> ACTION ITEM
Please go through the listing below and count the lines where the string "vercel" appears. Answer with the number only.

> SUPPLIED DATA

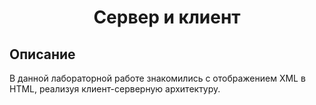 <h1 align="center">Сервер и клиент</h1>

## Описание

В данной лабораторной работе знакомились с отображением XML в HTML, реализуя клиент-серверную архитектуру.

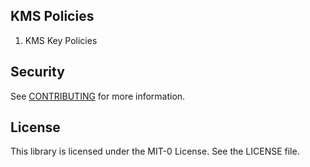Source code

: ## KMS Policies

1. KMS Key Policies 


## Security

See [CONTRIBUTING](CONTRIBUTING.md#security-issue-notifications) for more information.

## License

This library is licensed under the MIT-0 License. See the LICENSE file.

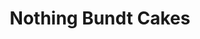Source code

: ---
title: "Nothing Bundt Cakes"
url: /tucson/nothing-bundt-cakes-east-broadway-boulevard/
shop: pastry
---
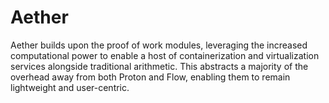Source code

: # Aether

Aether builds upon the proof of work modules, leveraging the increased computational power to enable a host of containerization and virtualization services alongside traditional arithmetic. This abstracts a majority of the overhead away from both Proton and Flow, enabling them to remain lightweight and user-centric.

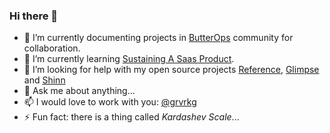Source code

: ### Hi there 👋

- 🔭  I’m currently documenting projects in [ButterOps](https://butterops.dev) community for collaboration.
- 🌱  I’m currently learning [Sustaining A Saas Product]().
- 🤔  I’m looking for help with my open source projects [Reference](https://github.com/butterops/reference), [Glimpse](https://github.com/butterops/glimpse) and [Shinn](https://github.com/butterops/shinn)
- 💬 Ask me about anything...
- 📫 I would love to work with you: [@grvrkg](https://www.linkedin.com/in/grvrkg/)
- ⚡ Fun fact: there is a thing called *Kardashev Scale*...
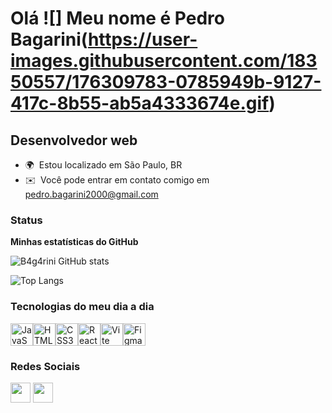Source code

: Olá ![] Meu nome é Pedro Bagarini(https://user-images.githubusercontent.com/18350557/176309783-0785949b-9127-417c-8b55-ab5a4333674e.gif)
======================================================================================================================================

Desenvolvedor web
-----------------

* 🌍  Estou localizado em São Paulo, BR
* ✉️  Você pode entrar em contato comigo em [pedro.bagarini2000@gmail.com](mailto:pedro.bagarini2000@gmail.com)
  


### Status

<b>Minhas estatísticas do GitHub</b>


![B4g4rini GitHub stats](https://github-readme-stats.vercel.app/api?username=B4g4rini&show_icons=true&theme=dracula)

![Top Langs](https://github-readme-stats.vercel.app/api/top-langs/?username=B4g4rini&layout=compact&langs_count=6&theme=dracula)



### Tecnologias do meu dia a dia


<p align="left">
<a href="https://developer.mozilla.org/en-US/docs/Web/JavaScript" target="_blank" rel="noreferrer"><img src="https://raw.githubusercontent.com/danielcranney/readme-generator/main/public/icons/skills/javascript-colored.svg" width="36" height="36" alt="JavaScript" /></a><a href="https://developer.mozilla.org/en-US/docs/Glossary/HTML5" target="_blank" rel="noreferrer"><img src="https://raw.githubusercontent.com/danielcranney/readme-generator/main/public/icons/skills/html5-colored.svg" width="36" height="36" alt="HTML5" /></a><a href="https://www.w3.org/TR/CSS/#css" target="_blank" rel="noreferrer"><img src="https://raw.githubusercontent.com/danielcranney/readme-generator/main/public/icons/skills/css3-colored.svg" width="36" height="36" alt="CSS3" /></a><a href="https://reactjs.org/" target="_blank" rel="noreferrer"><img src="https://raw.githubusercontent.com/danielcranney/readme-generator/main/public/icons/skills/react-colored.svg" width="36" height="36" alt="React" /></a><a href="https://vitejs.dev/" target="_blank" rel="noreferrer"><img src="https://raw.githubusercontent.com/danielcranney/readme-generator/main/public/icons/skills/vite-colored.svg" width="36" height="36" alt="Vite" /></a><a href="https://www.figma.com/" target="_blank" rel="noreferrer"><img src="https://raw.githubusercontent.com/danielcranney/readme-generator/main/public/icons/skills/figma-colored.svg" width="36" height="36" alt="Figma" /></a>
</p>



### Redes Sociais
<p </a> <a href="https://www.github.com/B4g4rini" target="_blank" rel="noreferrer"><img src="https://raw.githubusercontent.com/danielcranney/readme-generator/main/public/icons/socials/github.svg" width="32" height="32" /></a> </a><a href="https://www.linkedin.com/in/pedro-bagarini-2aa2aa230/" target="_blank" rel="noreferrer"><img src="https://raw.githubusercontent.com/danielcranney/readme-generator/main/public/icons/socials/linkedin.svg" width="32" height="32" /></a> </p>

> OUTPUT
2